Personal information
- Born: 17 October 1987 (age 38) Leeds, West Yorkshire, England

Playing information
- Height: 6 ft 1 in (185 cm)
- Weight: 16 st 12 lb (107 kg)
- Position: Prop
Club
| Years | Team | Pld | T | G | FG | P |
| 2005–09 | Castleford Tigers | 58 | 10 | 1 | 0 | 42 |
| 2010–13 | Salford City Reds | 74 | 3 | 0 | 0 | 12 |
| 2013–16 | Castleford Tigers | 45 | 3 | 0 | 0 | 12 |
| 2016(loan) | → Halifax | 16 | 1 | 0 | 0 | 4 |
| 2017 | Halifax | 27 | 0 | 0 | 0 | 0 |
| 2018–21 | Doncaster | 67 | 4 | 0 | 0 | 16 |
|  | Total | 287 | 21 | 1 | 0 | 86 |
Representative
| Years | Team | Pld | T | G | FG | P |
| 2009–10 | Ireland | 5 | 1 | 0 | 0 | 4 |
- Source:

= Ryan Boyle (rugby league) =

Ireland international rugby league footballer

Ryan Boyle (born 17 October 1987) is an English former professional rugby league footballer who played as a forward in the Super League, the RFL Championship and League 1 in the 2000s, 2010s and 2020s. He represented Ireland at international level.

Boyle made over 100 appearances for his hometown club the Castleford Tigers in the Super League and the Championship across two separate spells. He spent three and a half seasons with the Salford City Reds in Super League. He played in the Championship for Halifax, initially on loan from Castleford before signing permanently, then moved to Doncaster in League 1 where he spent four seasons.

==Background==
Boyle was born in Leeds, Yorkshire, England.

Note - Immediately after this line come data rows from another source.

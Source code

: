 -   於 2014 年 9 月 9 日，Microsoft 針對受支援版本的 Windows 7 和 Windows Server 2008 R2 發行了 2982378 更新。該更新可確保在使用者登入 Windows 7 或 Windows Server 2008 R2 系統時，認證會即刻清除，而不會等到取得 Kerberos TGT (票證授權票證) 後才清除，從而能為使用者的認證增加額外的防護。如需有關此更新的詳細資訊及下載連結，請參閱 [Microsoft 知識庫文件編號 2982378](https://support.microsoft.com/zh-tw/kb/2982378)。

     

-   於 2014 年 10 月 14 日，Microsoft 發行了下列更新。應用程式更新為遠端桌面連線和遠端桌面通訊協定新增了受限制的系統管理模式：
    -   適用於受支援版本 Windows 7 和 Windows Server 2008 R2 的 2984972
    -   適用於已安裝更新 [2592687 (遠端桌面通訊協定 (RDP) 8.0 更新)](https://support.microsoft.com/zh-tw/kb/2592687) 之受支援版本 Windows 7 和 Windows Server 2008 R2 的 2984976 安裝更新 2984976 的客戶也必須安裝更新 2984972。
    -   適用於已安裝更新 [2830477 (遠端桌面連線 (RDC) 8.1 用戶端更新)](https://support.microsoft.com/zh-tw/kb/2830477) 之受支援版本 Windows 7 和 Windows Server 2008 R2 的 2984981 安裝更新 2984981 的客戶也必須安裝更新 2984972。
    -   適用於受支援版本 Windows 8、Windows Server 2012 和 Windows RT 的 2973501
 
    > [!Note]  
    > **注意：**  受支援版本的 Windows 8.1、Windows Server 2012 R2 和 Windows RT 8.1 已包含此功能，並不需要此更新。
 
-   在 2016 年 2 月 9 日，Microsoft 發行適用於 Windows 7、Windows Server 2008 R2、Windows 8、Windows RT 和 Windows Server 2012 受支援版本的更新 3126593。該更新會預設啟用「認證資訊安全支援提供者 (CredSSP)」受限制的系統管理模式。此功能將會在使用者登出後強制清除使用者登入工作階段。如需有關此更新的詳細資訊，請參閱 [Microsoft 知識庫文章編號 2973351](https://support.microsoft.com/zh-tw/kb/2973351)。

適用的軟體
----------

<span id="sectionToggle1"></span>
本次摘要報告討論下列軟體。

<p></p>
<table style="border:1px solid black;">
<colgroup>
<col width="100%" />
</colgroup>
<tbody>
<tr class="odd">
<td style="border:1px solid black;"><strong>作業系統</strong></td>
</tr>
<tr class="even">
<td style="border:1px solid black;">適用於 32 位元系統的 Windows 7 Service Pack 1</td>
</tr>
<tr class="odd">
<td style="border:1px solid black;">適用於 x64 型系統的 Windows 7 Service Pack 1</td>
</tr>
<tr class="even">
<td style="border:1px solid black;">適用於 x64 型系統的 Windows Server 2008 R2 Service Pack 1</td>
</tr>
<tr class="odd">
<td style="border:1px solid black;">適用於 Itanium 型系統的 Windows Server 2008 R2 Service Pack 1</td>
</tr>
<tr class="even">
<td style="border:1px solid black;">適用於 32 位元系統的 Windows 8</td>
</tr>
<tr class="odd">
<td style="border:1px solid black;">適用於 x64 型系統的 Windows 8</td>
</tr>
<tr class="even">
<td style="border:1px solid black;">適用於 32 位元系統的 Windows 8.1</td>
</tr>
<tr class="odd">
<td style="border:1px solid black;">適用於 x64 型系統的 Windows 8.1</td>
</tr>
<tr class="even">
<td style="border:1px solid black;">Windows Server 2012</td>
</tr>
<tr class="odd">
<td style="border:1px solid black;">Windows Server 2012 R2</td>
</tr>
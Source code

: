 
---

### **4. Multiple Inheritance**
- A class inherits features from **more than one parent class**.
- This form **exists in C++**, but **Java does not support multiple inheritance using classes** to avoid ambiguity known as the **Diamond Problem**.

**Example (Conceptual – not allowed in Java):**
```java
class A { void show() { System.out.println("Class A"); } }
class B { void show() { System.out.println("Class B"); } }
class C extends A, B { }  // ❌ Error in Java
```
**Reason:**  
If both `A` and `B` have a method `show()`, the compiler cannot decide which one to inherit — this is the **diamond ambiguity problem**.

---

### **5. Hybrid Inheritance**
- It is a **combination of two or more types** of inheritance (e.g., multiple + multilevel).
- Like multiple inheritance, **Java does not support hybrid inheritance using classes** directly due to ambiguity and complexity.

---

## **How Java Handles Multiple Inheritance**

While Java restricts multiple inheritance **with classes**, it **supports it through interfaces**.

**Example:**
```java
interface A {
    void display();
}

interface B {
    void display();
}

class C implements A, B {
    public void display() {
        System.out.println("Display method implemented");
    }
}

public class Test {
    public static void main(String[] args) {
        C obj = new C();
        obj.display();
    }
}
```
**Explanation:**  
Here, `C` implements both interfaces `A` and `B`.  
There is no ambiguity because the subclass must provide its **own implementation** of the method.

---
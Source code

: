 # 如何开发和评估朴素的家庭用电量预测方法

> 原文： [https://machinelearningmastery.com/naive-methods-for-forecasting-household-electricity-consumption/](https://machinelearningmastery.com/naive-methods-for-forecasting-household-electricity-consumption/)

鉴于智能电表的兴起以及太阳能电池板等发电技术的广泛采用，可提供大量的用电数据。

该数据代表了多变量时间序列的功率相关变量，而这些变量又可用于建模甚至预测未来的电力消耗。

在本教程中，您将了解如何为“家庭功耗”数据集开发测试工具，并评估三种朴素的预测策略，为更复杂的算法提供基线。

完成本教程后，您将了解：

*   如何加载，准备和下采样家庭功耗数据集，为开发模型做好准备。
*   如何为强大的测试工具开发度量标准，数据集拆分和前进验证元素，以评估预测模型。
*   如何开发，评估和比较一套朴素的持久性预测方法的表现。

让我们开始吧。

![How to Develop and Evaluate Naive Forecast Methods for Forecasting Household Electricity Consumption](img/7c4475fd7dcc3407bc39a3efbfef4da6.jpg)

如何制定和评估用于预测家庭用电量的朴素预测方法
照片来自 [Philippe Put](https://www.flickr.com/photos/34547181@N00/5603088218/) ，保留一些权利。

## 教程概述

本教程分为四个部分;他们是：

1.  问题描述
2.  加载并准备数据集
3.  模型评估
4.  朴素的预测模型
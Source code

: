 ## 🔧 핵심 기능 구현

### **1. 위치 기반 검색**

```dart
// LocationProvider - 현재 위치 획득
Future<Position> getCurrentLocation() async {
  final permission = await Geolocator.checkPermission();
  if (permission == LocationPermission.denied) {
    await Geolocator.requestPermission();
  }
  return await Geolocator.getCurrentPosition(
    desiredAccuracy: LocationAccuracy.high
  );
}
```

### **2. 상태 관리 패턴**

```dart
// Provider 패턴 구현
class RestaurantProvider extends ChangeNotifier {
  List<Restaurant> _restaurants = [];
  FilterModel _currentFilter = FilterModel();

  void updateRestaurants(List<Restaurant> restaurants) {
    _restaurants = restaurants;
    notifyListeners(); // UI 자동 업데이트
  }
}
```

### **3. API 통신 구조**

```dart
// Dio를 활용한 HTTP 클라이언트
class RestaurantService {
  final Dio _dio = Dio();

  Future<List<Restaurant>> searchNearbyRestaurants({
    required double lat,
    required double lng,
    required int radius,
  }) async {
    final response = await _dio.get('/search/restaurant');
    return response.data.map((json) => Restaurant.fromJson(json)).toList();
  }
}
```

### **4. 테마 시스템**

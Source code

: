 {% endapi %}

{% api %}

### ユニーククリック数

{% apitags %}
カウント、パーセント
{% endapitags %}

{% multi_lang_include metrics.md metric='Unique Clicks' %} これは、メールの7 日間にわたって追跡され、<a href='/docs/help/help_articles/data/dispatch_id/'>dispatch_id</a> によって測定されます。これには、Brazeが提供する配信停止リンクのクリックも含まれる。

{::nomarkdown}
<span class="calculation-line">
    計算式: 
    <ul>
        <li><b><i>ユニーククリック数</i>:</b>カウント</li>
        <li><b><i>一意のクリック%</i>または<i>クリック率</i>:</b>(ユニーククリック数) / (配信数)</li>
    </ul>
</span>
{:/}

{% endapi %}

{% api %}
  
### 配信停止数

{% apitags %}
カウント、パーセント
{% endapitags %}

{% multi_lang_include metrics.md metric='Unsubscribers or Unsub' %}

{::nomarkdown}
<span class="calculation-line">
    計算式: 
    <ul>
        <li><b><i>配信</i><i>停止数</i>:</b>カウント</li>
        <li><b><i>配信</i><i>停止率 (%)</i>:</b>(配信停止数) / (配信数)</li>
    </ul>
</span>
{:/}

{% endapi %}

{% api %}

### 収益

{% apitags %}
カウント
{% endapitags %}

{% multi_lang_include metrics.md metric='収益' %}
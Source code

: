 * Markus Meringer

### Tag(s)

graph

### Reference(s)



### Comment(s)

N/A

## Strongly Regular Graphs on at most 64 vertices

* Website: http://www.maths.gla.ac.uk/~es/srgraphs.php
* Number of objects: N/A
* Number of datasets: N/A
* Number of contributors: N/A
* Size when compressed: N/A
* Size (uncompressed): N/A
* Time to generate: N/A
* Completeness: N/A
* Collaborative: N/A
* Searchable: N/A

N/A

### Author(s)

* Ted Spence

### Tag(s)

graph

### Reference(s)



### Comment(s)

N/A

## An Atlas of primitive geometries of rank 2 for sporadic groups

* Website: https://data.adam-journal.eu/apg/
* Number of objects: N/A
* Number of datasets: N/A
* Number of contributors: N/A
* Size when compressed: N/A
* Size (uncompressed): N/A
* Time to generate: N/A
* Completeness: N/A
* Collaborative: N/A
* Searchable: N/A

He progressed through the Castleford Tigers academy system.

==Playing career==
Boyle made his début for Castleford in 2005.

In October 2009, Boyle was selected for the Irish national squad for the European Cup.

Boyle moved to Salford in 2010 but in April 2013 returned to Castleford and in October 2013 he signed a two-year extension to his contract.

At the end of April 2016, it was reported that Boyle had signed for Batley on dual registration, but three weeks later he joined Halifax on a loan deal until the end of the season, in which he made 16 appearances and scored one try. The move was made permanent in October 2016 with a deal for the 2017 season.

In October 2017, Boyle joined Doncaster from Halifax on a two-year deal.

Boyle announced his retirement from rugby league following the conclusion of the 2021 season. He began working as a plumbing and heating engineer.